Daniel joined the Army as a young man in his 20s. He was a member of the 1st Battalion Irish Guards for four years. This included performing ceremonial duties at Buckingham Palace and St James's Palace. He was also a part of the 1st Battalion Irish Guards, which included a tour to Afghanistan. He still recalls how his fellow soldiers were hurt by IEDs.
Daniel says, "It really is similar to what you see on a movie." "When it happened, there was a moment of silence when you were taking in the events. Then you hear the screaming the next minute and it's hard to put into words. It sounds like someone is begging for help.
His transition to civilian life was smooth. Finding a job was the hardest thing. The only job that I was qualified for when I left school was as a healthcare assistant. The wages were horrible, and I was able to stay in the same job for three more years. My PS11,000 per year was a zero-hour contract.
After changing jobs twice, things started to get worse when his father was diagnosed with cancer in 2017. He explains that when his dad was diagnosed with cancer, it became a lot more difficult for him mentally.
Louise, Daniel's partner, also gave birth to their youngest child. However, health issues meant that the baby spent the first month in hospital. Worster-Drought syndrome was later discovered to be a condition that affects the muscles surrounding the mouth and throat. Their eldest son, who was also diagnosed with cerebral paralysis, was also diagnosed.
Daniel says, "It hit me at once." He also said, "so I couldn’t go work. And obviously, if you can’t go work, you can’t stay in your job. My job was terminated.
They became carer for their sons and rely on an allowance to cover the costs of caring. His confidence was affected by being out of work. He says, "It knocks you pride big time." "I enjoy working and earning my wages."

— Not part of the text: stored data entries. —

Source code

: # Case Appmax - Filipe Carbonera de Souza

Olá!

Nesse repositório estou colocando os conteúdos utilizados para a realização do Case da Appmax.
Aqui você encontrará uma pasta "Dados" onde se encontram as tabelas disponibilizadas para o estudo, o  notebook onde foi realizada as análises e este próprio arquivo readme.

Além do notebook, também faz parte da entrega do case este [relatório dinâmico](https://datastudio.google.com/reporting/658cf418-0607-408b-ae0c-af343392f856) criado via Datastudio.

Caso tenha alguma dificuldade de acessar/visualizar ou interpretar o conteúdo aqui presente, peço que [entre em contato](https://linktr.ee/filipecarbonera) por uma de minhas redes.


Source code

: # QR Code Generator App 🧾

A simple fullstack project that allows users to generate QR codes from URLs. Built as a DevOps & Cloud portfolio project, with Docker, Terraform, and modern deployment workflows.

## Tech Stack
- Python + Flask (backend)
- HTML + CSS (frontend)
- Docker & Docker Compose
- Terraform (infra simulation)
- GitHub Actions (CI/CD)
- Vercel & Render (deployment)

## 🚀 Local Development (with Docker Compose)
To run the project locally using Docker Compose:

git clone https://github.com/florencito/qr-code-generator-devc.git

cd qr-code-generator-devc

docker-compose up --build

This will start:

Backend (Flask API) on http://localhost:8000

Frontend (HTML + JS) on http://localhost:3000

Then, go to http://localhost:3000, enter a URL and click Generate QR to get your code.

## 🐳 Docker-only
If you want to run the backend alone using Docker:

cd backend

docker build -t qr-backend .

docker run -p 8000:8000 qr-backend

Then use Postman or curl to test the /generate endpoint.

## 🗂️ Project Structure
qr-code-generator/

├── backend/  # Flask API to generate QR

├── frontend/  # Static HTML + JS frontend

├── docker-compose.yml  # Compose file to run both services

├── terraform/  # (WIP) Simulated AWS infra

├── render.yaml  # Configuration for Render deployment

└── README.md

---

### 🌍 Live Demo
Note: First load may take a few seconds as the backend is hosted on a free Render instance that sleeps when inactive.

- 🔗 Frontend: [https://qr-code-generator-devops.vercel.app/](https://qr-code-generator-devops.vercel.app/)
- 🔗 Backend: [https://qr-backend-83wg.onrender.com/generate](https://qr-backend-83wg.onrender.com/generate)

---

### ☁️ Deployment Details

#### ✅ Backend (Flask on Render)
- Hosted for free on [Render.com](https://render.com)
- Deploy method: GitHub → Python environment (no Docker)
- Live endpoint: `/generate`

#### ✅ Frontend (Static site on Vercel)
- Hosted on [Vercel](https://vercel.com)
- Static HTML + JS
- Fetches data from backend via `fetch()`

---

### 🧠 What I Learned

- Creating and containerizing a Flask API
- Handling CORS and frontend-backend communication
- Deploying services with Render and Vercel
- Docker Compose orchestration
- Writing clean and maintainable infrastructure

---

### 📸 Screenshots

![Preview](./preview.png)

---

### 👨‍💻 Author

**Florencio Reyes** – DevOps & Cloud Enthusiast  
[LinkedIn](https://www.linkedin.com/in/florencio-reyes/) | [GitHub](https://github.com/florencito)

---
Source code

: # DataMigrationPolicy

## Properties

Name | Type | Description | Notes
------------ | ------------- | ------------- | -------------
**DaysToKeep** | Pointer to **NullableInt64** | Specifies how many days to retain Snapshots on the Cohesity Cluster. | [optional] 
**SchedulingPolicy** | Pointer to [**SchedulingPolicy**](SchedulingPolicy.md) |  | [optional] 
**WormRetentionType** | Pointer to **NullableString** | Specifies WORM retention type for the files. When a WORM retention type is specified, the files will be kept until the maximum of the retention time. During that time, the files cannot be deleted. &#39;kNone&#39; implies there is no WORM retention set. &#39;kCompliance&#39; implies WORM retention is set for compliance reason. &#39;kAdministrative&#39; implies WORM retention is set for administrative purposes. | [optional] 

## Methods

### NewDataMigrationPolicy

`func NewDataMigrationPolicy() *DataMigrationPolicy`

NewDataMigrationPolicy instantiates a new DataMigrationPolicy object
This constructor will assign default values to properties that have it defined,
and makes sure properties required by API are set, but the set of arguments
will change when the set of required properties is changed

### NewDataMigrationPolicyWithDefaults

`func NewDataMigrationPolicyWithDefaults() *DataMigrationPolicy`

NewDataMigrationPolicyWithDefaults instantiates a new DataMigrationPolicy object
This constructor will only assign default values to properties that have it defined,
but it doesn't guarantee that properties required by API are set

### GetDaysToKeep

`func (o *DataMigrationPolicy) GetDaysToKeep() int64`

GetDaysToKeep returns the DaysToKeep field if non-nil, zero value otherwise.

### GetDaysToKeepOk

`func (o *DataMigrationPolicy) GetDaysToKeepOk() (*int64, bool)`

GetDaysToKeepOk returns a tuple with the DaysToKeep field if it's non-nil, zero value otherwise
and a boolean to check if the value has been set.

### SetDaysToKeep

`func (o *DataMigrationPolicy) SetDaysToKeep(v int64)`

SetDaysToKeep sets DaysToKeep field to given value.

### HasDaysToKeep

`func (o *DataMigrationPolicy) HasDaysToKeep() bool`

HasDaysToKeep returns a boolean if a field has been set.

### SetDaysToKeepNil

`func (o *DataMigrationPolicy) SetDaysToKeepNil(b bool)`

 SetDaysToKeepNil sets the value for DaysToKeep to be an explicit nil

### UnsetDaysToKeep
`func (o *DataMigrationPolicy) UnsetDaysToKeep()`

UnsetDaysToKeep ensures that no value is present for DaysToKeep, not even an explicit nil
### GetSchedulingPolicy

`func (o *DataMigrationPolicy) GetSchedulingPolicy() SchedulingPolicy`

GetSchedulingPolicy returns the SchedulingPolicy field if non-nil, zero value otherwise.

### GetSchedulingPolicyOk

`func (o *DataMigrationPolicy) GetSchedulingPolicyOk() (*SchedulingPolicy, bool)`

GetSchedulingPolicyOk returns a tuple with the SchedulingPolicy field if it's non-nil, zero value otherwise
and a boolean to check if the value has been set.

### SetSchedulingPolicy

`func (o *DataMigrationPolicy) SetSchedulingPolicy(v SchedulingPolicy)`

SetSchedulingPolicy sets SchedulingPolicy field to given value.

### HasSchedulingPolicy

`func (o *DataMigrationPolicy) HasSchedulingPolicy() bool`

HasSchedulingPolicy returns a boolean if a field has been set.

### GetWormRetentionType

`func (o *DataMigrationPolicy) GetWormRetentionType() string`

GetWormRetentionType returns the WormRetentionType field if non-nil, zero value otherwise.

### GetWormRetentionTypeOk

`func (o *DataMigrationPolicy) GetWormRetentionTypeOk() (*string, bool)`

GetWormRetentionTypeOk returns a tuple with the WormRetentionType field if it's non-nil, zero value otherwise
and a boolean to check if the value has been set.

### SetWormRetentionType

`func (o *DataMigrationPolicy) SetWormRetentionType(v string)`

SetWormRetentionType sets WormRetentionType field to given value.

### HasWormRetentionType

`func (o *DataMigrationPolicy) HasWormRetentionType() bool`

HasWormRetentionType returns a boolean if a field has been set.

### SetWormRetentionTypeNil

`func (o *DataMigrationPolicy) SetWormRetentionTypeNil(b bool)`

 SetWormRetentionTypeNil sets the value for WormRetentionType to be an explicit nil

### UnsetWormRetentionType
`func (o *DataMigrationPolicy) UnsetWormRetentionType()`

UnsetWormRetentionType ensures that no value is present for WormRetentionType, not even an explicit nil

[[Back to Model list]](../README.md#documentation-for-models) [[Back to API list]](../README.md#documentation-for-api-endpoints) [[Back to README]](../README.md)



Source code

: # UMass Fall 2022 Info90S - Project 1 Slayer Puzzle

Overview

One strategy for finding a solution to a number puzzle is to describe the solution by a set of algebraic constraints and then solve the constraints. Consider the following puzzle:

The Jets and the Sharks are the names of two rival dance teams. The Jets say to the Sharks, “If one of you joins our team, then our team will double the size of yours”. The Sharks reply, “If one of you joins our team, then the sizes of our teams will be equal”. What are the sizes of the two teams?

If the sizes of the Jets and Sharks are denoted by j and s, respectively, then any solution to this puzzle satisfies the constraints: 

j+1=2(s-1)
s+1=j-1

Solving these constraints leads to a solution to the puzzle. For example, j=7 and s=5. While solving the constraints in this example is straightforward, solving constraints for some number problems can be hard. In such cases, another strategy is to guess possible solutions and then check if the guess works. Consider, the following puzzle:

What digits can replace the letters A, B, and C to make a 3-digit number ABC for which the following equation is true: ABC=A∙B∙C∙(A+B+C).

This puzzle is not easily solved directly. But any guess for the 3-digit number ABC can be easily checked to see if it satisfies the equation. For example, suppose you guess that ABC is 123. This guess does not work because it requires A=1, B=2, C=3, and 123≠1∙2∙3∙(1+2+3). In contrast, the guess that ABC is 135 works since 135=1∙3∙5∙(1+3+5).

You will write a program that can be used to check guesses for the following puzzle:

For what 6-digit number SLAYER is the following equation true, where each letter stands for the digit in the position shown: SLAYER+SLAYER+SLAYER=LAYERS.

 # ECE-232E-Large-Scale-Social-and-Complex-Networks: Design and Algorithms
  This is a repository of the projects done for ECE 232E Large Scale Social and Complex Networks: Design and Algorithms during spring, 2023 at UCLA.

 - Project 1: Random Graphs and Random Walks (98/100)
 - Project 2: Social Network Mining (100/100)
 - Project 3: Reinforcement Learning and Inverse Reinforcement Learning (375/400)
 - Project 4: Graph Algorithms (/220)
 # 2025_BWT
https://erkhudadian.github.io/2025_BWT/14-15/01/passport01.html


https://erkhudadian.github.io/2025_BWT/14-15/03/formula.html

Daniel was ready to go back to work four years later when his children started school. His partner had heard of Veterans into Logistics and Daniel sent them an email. Although it is difficult for him to ask for help, he did so. Daniel passed the theory, medical and driving tests in 2021 and is now a qualified HGV driver. He works for a national dairy company.
He said, "I feel like myself again." "Because when I wasn’t working, and with all that happened, I think my self-esteem and ability to function was destroyed."
Darren believes it is "the greatest feeling" to see the positive impact that employment has on veterans he trains. They're often feeling down at the beginning, and can't see a way out. But once they have support and are able to find work, and are earning a decent income, they become completely different people.
You can watch We are England: Veterans Road to Recovery (BBC iPlayer).
The BBC Action Line can provide support and advice for anyone who is affected by any of these issues.